● Records to use

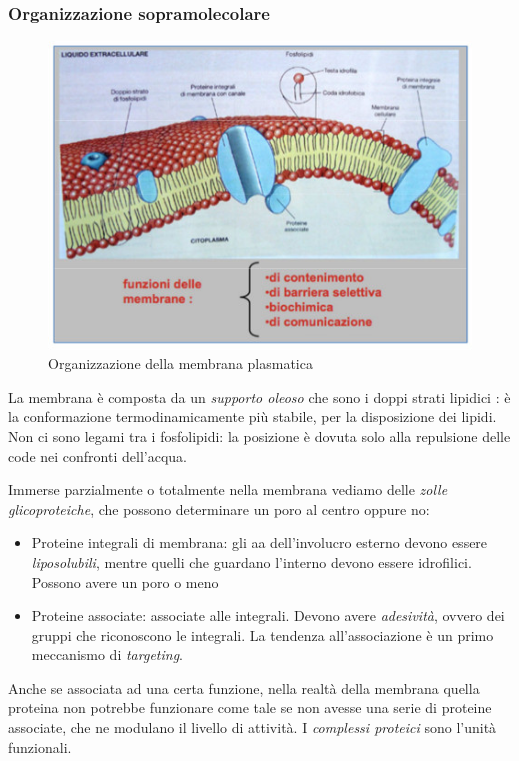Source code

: \documentclass[a4paper,12pt]{article}
\begin{document}
\subsubsection{Organizzazione sopramolecolare}
\begin{figure}[H]
\centering
\includegraphics[scale=0.4]{immagine/sopramolecolare.jpg}
\caption{Organizzazione della membrana plasmatica}
\end{figure}

La membrana è composta da un \emph{supporto oleoso} che sono i doppi strati lipidici : è la conformazione termodinamicamente più stabile, per la disposizione dei lipidi. Non ci sono legami tra i fosfolipidi: la posizione è dovuta solo alla repulsione delle code nei confronti dell'acqua.

Immerse parzialmente o totalmente nella membrana vediamo delle \emph{zolle glicoproteiche}, che possono determinare un poro al centro oppure no:
\begin{itemize}
\item{Proteine integrali di membrana: gli aa dell'involucro esterno devono essere \emph{liposolubili}, mentre quelli che guardano l'interno devono essere idrofilici. Possono avere un poro o meno}
\item{Proteine associate: associate alle integrali. Devono avere \emph{adesività}, ovvero dei gruppi che riconoscono le integrali. La tendenza all'associazione è un primo meccanismo di \emph{targeting}.}
\end{itemize}

Anche se associata ad una certa funzione, nella realtà della membrana quella proteina non potrebbe funzionare come tale se non avesse una serie di proteine associate, che ne modulano il livello di attività. I \emph{complessi proteici} sono l'unità funzionali.
\end{document}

● Task goal
When you restate the listing, keep every word as it is and drop the pictures.

● Exercise solution
Source code

: \documentclass[a4paper,12pt]{article}
\begin{document}
\subsubsection{Organizzazione sopramolecolare}
\begin{figure}[H]
\centering
\includegraphics[scale=0.4]{immagine/sopramolecolare.jpg}
\caption{Organizzazione della membrana plasmatica}
\end{figure}

La membrana è composta da un \emph{supporto oleoso} che sono i doppi strati lipidici : è la conformazione termodinamicamente più stabile, per la disposizione dei lipidi. Non ci sono legami tra i fosfolipidi: la posizione è dovuta solo alla repulsione delle code nei confronti dell'acqua.

Immerse parzialmente o totalmente nella membrana vediamo delle \emph{zolle glicoproteiche}, che possono determinare un poro al centro oppure no:
\begin{itemize}
\item{Proteine integrali di membrana: gli aa dell'involucro esterno devono essere \emph{liposolubili}, mentre quelli che guardano l'interno devono essere idrofilici. Possono avere un poro o meno}
\item{Proteine associate: associate alle integrali. Devono avere \emph{adesività}, ovvero dei gruppi che riconoscono le integrali. La tendenza all'associazione è un primo meccanismo di \emph{targeting}.}
\end{itemize}

Anche se associata ad una certa funzione, nella realtà della membrana quella proteina non potrebbe funzionare come tale se non avesse una serie di proteine associate, che ne modulano il livello di attività. I \emph{complessi proteici} sono l'unità funzionali.
\end{document}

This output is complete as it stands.